Identification of candidate reference genes for quantitative RT-PCR in Miscanthus sinensis subjected to various abiotic stresses

Quantitative real-time PCR (qRT-PCR) has been widely used for studying gene expression at the transcript level. Its accuracy usually relies on the reference genes that are utilized for data normalization. Miscanthus sinensis, a perennial C4 grass with high biomass and strong resistance to adversities, is often utilized as a high value energy crop. However, no reliable reference genes have been investigated for normalizing gene expression for this species. In this study, 12 candidate reference genes were selected to identify their stability under five different abiotic stress treatments (drought, salt, cadmium, chromium and arsenic) by using geNorm, NormFinder, BestKeeper and RefFinder softwares. The results showed that 18S rRNA and Unigene33312 were the best reference genes under drought treatments. Unigene33312 and Unigene33024 were found to be the most stably expressed genes under salt stress and Cd stress. Moreover, Unigene33024 and PP2A were the most suitable reference genes under Cr stress and Unigene33024 and Sb09g019750 were deemed more suitable reference genes under As stress.
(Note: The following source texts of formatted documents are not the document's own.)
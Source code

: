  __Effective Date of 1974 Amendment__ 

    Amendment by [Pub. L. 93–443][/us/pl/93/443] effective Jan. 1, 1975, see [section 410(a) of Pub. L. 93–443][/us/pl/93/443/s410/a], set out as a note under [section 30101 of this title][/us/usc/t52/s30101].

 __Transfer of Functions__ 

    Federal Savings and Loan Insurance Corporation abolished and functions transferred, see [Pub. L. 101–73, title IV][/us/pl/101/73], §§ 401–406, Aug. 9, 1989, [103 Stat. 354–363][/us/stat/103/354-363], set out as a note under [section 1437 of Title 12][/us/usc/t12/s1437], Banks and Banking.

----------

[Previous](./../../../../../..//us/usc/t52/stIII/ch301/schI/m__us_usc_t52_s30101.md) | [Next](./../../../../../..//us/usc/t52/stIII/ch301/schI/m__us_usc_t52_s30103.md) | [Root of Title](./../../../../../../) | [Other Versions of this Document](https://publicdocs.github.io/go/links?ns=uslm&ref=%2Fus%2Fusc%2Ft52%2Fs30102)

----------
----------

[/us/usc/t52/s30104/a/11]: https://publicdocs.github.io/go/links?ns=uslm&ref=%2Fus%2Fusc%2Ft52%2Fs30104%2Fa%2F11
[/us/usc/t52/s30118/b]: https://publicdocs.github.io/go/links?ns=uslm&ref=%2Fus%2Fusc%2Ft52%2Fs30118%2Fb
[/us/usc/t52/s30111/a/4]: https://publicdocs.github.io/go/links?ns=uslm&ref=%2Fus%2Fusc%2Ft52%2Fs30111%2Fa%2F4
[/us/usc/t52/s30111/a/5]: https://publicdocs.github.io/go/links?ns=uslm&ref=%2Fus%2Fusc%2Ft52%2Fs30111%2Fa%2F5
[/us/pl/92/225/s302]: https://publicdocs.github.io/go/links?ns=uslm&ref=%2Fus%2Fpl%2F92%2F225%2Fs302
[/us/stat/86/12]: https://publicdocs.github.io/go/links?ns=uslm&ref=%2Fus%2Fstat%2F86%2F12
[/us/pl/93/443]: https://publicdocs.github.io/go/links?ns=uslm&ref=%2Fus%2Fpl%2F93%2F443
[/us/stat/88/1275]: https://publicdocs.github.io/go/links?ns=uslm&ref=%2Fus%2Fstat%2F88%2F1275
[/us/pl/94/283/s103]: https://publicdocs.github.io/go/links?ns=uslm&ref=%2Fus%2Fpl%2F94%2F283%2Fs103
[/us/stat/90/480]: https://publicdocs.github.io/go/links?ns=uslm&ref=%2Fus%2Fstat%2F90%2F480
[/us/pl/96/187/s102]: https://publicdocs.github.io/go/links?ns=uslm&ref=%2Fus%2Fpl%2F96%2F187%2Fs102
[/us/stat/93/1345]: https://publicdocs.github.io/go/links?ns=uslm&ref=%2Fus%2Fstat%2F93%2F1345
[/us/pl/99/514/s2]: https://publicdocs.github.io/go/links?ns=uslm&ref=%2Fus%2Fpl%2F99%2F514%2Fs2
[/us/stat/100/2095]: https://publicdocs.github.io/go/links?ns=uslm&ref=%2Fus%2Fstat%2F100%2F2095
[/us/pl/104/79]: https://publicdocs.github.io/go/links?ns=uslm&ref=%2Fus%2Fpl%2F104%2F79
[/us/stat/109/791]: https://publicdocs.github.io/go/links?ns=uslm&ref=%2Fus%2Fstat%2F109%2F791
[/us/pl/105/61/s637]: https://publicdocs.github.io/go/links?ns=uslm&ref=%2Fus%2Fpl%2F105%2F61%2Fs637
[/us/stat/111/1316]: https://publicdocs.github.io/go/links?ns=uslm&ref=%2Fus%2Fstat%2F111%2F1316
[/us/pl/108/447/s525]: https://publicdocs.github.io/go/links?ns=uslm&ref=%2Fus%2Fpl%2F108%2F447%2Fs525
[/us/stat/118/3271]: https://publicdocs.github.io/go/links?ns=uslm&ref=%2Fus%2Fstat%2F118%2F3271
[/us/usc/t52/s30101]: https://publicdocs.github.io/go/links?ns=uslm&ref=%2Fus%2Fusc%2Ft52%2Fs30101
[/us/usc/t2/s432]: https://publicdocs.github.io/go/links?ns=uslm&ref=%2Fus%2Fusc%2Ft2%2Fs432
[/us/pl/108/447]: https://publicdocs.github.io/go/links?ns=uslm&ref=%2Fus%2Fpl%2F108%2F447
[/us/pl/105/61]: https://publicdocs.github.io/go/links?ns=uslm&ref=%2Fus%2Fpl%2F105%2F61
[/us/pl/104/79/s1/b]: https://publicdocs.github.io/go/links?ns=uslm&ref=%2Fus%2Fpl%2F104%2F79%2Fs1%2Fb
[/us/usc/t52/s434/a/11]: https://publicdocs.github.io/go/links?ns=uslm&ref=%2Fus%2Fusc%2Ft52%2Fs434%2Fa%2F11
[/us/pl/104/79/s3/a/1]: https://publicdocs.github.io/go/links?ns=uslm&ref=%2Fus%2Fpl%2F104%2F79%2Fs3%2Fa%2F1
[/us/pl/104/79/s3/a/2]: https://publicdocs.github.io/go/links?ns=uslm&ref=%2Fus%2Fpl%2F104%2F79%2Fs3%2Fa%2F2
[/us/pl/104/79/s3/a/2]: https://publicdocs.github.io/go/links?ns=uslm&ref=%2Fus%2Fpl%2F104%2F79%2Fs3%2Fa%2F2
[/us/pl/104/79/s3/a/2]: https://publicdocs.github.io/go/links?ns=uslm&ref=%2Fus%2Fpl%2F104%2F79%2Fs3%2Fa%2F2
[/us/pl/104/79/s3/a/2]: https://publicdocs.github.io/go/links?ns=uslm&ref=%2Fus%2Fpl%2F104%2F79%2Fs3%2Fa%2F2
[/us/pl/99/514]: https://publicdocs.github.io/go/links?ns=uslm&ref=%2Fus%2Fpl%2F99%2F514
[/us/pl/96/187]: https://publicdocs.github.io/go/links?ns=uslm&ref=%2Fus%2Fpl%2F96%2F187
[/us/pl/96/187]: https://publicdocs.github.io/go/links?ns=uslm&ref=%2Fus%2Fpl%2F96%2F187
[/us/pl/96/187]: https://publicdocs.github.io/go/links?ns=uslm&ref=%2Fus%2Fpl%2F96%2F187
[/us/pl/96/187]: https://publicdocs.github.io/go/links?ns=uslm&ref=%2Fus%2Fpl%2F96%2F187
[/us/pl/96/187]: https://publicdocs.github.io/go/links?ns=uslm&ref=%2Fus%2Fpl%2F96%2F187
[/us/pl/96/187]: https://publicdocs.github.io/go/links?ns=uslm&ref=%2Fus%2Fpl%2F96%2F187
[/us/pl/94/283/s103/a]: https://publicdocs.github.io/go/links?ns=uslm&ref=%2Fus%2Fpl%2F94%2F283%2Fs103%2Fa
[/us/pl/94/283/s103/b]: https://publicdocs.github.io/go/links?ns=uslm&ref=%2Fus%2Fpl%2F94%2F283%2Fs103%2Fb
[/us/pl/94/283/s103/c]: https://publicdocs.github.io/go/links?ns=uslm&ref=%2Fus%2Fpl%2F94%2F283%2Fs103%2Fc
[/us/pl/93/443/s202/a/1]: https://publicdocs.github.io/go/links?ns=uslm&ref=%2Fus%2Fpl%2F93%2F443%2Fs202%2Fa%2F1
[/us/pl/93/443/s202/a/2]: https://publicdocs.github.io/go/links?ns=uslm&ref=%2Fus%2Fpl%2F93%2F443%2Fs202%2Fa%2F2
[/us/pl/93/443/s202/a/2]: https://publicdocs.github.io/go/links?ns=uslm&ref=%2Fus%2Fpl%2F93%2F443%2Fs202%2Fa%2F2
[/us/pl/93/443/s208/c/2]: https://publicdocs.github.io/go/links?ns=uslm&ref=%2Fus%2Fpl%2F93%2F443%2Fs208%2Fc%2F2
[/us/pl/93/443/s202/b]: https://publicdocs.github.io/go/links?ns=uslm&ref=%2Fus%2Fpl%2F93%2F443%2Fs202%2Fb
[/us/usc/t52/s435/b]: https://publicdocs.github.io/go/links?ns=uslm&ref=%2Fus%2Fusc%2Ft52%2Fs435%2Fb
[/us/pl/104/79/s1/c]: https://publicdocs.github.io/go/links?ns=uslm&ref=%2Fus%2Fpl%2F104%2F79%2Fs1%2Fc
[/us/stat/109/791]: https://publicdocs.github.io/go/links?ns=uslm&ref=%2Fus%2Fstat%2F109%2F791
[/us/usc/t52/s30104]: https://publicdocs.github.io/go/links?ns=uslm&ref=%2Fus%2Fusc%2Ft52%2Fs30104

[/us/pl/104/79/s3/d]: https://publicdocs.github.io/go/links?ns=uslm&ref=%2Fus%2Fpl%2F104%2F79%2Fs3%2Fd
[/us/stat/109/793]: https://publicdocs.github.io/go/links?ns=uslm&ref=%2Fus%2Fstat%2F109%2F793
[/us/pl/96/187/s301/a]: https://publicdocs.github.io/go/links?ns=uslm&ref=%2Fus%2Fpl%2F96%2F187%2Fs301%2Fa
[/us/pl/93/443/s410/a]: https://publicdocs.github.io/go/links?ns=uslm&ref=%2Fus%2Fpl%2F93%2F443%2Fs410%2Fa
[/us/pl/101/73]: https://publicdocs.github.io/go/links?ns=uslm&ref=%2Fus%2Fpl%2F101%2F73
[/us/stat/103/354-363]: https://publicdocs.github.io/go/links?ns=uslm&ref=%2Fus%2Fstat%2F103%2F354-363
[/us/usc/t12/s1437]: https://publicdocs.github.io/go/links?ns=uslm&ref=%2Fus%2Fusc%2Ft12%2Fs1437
In total, considering all the samples, Unigene33024 and PP2A were the most stable genes while ACTIN and Unigene26576 were the least stable reference genes for internal control. The expression patterns of two target genes (Cu/Zn SOD and CAT) were used to further verify those selected reference genes under different conditions. The results showed that the most and the least stable reference genes had clearly different expression patterns. This work comprehensively estimated the stability of reference genes in M. sinensis which may give insight to the reference genes selection in other tissues as well as other related varieties. These suggested reference genes would assist in further putative gene expression validation in M. sinensis.